● Exercise brief
Reproduce each line of the entries that carries "workflows".

[[ Extracted entries open ]]

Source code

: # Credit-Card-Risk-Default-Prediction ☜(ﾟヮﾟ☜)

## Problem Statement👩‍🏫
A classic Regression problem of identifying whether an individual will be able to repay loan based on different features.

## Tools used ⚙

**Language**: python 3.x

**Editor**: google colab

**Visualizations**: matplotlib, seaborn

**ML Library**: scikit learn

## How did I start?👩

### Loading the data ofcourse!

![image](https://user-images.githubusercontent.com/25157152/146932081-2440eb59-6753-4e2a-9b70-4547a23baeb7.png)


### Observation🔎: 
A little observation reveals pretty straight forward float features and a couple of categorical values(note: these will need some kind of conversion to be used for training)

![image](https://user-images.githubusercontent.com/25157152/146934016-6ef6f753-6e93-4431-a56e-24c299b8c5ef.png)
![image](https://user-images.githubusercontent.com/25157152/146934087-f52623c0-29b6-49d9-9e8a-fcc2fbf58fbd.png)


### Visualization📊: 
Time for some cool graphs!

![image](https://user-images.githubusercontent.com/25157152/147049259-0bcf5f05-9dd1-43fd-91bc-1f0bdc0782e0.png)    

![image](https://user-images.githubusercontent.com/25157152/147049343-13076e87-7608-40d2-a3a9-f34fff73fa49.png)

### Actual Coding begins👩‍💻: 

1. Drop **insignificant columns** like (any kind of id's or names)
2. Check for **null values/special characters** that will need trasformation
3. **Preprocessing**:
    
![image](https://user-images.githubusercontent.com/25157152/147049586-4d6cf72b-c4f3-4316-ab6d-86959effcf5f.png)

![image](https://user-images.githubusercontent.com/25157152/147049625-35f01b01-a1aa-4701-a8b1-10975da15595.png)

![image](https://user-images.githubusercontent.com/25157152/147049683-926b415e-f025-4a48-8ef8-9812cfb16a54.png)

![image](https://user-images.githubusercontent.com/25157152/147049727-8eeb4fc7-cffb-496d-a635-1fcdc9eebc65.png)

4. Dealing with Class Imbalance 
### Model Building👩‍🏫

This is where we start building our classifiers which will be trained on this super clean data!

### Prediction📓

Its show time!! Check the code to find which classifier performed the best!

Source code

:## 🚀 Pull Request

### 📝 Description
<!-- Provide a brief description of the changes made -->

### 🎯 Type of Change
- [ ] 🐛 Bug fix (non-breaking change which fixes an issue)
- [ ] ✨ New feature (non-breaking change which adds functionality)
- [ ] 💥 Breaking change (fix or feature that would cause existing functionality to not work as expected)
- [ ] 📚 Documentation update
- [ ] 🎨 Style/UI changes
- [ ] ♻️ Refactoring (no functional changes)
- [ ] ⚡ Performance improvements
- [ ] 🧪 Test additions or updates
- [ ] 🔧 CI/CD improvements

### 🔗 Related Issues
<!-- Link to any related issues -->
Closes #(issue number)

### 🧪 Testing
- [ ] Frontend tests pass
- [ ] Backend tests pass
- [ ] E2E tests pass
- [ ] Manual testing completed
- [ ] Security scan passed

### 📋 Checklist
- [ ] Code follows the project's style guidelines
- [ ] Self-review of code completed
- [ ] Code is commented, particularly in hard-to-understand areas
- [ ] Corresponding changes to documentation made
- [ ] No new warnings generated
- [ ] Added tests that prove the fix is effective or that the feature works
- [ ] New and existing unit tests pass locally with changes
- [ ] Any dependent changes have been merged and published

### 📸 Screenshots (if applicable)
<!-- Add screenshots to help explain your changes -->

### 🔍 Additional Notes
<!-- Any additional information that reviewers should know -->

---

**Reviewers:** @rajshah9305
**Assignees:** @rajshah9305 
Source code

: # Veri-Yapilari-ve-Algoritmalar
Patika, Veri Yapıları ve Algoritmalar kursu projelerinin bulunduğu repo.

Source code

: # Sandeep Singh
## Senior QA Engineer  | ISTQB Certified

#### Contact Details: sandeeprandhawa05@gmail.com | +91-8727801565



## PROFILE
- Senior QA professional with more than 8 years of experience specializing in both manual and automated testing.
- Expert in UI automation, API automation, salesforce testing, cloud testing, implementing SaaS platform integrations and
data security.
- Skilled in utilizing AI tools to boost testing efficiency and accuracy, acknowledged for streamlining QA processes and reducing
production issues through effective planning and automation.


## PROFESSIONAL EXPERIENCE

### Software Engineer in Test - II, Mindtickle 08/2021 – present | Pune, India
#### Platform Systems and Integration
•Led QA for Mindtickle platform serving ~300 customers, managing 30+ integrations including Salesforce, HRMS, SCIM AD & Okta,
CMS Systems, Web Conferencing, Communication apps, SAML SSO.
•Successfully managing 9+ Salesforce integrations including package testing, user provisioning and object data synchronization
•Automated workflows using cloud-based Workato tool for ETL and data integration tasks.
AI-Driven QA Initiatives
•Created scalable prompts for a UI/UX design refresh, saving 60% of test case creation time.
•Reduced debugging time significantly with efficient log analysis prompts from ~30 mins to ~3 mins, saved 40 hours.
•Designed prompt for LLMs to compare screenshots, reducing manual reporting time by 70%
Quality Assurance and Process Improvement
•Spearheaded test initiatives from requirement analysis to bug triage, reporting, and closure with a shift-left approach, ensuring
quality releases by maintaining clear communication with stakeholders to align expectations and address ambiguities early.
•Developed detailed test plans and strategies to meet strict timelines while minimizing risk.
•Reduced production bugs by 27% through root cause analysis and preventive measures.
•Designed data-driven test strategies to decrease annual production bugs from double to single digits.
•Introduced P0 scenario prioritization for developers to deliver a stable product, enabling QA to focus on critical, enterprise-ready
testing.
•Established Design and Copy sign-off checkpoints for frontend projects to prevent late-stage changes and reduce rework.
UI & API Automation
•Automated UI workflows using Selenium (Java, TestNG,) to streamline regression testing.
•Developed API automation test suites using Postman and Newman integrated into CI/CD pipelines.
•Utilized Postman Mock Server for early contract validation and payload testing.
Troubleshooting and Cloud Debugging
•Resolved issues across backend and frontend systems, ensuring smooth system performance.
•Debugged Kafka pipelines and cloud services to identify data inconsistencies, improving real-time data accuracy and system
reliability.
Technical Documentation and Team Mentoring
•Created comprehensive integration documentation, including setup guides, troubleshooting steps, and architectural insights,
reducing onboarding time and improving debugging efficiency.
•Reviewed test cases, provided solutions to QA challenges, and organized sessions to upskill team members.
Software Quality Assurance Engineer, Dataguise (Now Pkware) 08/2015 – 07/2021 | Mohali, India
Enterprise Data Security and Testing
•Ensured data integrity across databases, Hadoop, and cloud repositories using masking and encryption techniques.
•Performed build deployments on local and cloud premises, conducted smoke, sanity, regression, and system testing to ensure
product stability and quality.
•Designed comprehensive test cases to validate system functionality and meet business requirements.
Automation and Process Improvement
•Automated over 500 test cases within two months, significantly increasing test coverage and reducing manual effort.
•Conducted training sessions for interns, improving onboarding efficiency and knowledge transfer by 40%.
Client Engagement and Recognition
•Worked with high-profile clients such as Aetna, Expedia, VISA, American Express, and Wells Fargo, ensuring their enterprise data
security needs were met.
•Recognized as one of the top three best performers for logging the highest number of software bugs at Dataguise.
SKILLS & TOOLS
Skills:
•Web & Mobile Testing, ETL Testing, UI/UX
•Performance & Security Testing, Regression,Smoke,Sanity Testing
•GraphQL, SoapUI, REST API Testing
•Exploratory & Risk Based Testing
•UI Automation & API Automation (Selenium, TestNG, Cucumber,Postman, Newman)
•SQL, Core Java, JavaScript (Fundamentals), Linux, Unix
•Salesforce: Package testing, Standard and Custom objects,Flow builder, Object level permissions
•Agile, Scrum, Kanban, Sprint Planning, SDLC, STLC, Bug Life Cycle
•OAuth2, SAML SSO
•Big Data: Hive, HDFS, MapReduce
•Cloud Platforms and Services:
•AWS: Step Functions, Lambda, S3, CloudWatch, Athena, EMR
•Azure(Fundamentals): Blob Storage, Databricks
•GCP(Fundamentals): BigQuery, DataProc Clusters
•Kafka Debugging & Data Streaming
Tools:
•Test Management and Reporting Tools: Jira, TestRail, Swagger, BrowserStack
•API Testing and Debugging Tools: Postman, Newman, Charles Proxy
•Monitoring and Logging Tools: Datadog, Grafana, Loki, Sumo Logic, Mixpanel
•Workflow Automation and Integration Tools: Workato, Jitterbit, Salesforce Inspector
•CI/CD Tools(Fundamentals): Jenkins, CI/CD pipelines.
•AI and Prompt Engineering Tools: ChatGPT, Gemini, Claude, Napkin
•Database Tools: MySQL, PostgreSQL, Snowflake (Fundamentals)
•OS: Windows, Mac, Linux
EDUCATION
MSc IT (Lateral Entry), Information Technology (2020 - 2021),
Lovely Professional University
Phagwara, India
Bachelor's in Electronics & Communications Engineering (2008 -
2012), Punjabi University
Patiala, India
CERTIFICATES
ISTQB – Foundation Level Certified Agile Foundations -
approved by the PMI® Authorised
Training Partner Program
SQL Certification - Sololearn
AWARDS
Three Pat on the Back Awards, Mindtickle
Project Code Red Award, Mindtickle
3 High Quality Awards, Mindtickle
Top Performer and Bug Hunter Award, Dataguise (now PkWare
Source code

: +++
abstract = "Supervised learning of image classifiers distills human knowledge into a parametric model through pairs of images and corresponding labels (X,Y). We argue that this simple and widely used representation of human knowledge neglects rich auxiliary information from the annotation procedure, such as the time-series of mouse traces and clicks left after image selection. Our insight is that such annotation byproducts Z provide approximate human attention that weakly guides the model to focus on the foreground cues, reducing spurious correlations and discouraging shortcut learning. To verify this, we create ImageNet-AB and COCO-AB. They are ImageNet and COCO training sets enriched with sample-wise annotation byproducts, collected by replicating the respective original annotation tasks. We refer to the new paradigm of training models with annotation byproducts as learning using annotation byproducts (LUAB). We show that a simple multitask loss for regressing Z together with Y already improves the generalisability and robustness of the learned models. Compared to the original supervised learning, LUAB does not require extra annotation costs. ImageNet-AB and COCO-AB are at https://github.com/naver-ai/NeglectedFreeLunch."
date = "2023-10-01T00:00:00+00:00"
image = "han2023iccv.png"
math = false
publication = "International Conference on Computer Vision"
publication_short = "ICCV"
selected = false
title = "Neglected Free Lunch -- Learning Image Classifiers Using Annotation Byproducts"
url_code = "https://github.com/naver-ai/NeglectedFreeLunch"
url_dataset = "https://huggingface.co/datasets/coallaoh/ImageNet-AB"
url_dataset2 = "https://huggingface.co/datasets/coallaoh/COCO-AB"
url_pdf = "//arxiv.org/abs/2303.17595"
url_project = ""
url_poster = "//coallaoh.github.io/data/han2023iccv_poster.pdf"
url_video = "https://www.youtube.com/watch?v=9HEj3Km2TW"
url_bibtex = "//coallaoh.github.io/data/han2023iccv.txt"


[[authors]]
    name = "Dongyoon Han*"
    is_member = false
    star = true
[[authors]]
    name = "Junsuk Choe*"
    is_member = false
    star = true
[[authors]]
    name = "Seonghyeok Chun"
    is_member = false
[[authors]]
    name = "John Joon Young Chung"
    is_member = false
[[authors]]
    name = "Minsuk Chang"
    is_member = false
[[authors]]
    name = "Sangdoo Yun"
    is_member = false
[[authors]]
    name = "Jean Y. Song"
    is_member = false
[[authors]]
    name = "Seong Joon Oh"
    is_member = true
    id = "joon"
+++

[[ Extracted entries closed ]]

● Exercise response
•Automated workflows using cloud-based Workato tool for ETL and data integration tasks.
•Automated UI workflows using Selenium (Java, TestNG,) to streamline regression testing.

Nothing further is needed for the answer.